#### [Problem]
Starting at the line that contains "semantic flows remain" and stopping after the line that contains "Research methods &Grey", transcribe the listing below exactly; do not include any pictures.

#### [Dataset excerpts]
- - - -

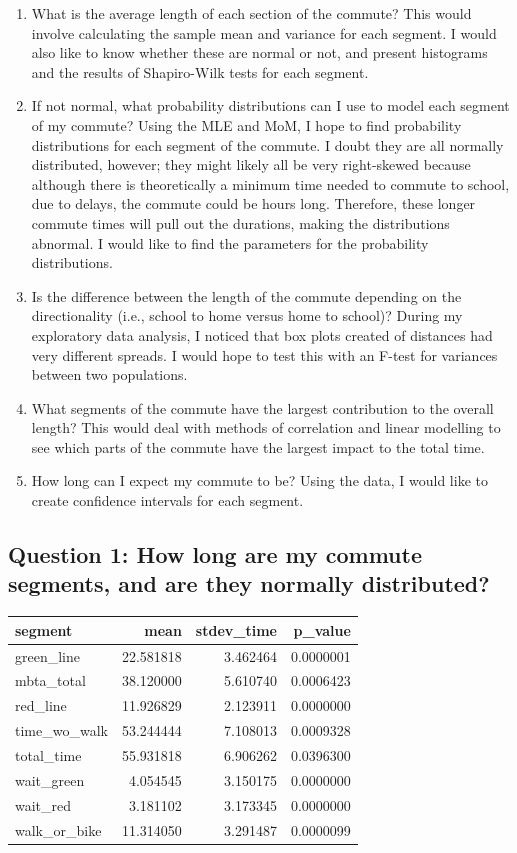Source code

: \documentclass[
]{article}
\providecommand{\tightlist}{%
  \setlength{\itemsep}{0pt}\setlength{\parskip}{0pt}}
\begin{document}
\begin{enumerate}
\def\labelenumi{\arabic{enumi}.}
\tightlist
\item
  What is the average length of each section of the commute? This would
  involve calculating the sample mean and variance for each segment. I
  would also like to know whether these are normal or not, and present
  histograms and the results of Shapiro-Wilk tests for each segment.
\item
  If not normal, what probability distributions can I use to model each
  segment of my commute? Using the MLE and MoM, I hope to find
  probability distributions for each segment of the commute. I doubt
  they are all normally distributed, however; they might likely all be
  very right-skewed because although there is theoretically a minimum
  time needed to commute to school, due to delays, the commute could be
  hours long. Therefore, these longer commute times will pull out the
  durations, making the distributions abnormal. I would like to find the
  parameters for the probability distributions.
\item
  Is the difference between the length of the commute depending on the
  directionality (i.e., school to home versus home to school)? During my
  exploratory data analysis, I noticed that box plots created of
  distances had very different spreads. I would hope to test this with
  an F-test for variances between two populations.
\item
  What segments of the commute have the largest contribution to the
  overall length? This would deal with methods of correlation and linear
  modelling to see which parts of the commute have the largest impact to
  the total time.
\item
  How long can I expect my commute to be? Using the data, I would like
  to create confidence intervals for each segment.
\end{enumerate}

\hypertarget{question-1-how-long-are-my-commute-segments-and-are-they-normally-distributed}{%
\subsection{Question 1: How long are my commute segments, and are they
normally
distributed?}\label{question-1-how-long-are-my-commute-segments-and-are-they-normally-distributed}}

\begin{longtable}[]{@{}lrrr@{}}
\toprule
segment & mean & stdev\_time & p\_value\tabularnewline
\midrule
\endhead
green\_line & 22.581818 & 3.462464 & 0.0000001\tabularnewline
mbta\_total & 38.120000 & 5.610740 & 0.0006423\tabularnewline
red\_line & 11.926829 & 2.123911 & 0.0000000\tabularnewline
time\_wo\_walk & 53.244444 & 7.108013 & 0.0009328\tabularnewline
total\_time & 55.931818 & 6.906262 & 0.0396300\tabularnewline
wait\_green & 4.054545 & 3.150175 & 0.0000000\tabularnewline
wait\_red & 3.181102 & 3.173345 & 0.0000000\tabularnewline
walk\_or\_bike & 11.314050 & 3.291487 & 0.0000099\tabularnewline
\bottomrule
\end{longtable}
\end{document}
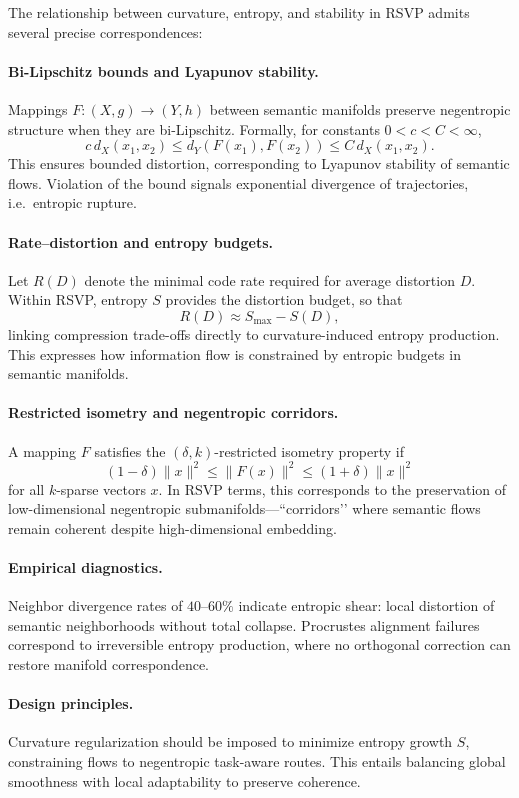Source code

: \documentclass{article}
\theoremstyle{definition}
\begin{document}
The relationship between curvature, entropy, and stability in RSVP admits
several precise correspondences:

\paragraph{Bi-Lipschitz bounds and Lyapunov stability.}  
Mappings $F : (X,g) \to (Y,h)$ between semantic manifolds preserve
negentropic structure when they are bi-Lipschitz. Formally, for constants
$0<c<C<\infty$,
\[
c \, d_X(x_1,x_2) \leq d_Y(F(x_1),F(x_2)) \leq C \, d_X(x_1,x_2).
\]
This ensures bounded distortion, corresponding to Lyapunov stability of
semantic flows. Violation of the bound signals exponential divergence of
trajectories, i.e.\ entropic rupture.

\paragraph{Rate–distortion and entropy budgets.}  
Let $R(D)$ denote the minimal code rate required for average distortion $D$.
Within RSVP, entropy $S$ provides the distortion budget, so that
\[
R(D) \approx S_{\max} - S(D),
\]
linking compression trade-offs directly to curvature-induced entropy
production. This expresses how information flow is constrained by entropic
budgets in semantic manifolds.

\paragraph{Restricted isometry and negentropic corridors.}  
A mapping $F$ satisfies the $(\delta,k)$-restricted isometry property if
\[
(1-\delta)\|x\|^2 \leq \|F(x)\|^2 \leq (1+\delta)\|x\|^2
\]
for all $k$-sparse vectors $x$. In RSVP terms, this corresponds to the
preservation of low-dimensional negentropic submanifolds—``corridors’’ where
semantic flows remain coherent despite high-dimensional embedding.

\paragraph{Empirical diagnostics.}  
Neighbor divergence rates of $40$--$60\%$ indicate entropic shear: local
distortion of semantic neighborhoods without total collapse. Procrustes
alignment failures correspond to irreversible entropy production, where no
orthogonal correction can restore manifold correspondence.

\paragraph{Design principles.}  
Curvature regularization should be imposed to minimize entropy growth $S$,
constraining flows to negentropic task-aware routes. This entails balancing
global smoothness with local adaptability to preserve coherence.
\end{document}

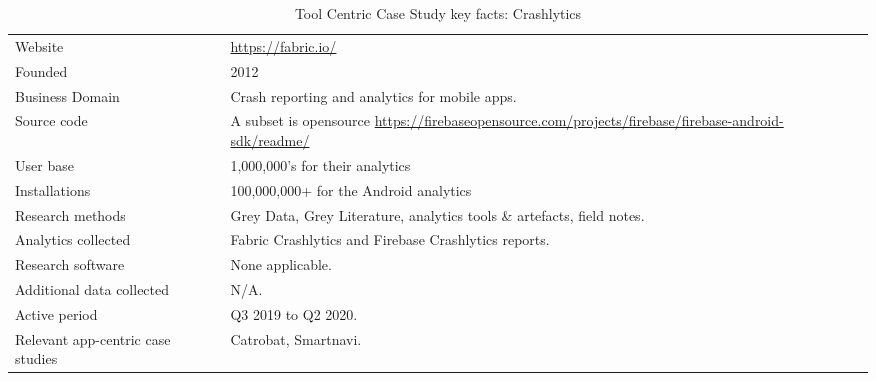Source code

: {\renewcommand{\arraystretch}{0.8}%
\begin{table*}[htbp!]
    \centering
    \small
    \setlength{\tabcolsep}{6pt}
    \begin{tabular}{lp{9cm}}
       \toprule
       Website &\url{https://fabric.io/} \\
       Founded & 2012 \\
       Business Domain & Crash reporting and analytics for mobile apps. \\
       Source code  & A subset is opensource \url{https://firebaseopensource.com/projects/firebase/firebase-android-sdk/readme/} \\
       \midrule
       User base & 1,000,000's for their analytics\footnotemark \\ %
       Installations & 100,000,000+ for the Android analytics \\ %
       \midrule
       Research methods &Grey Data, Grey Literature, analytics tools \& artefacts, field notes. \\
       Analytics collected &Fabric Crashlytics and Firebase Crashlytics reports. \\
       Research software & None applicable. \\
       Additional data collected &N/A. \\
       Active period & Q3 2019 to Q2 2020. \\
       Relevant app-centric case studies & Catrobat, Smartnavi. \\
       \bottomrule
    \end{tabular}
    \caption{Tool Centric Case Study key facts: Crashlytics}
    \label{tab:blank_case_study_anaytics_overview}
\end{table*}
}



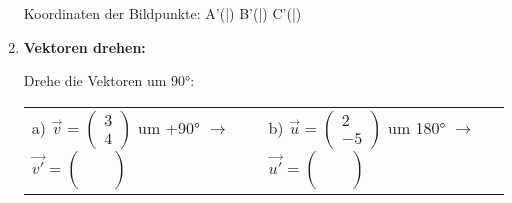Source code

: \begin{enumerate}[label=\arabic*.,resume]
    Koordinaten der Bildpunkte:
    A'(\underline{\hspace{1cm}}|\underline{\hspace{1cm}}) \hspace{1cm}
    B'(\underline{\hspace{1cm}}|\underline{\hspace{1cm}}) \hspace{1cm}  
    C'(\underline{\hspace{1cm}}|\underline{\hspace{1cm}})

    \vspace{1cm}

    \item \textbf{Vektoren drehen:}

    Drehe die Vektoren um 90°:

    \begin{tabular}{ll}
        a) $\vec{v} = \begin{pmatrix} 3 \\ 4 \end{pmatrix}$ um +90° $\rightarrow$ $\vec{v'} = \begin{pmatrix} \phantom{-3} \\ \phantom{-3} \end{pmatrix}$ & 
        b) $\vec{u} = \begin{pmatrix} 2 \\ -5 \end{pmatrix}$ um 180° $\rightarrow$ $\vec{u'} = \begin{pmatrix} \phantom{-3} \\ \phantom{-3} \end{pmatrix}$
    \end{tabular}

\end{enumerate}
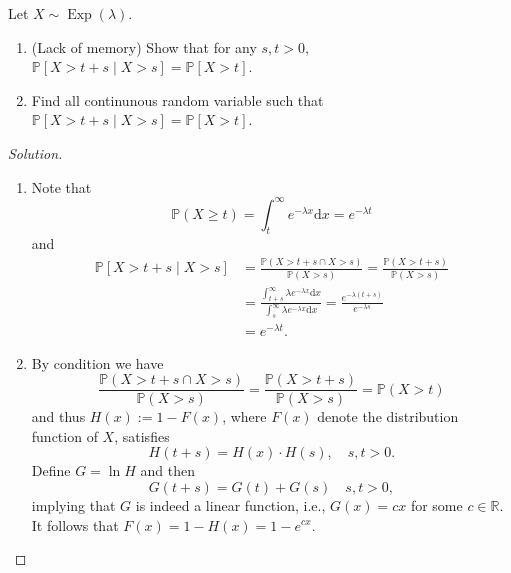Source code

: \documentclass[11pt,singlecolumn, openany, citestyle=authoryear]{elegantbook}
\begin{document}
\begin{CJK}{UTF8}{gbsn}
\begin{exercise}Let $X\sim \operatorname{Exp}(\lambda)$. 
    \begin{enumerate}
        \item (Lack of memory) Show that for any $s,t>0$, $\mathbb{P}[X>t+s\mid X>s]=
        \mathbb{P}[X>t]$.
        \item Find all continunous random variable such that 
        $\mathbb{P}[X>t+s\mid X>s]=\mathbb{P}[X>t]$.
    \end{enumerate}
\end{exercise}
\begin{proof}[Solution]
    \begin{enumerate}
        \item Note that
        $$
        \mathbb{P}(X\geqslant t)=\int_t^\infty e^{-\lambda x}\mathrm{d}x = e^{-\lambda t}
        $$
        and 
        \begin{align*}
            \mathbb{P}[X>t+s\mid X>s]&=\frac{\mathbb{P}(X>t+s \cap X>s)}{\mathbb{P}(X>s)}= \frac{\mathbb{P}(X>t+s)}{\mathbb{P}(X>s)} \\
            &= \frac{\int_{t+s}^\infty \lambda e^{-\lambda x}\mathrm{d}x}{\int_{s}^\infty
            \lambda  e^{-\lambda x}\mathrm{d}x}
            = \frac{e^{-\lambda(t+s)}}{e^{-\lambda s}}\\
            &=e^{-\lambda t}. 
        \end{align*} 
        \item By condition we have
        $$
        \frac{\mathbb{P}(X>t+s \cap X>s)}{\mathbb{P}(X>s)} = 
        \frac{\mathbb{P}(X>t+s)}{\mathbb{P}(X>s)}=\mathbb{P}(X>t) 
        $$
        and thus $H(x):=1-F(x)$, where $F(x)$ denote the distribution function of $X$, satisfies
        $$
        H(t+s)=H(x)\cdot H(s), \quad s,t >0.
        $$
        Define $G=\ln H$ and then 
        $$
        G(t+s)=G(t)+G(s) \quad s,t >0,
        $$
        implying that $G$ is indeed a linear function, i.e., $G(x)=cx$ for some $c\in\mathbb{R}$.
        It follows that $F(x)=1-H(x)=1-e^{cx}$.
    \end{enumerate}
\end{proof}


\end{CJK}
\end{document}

- - - -

#### [Response for this exercise]
semantic flows remain coherent despite high-dimensional embedding.

\paragraph{Empirical diagnostics.}  
Neighbor divergence rates of $40$--$60\%$ indicate entropic shear: local
distortion of semantic neighborhoods without total collapse. Procrustes
alignment failures correspond to irreversible entropy production, where no
orthogonal correction can restore manifold correspondence.

\paragraph{Design principles.}  
Curvature regularization should be imposed to minimize entropy growth $S$,
constraining flows to negentropic task-aware routes. This entails balancing
global smoothness with local adaptability to preserve coherence.
\end{document}

Source code

: {\renewcommand{\arraystretch}{0.8}%
\begin{table*}[htbp!]
    \centering
    \small
    \setlength{\tabcolsep}{6pt}
    \begin{tabular}{lp{9cm}}
       \toprule
       Website &\url{https://fabric.io/} \\
       Founded & 2012 \\
       Business Domain & Crash reporting and analytics for mobile apps. \\
       Source code  & A subset is opensource \url{https://firebaseopensource.com/projects/firebase/firebase-android-sdk/readme/} \\
       \midrule
       User base & 1,000,000's for their analytics\footnotemark \\ %
       Installations & 100,000,000+ for the Android analytics \\ %
       \midrule
       Research methods &Grey Data, Grey Literature, analytics tools \& artefacts, field notes. \\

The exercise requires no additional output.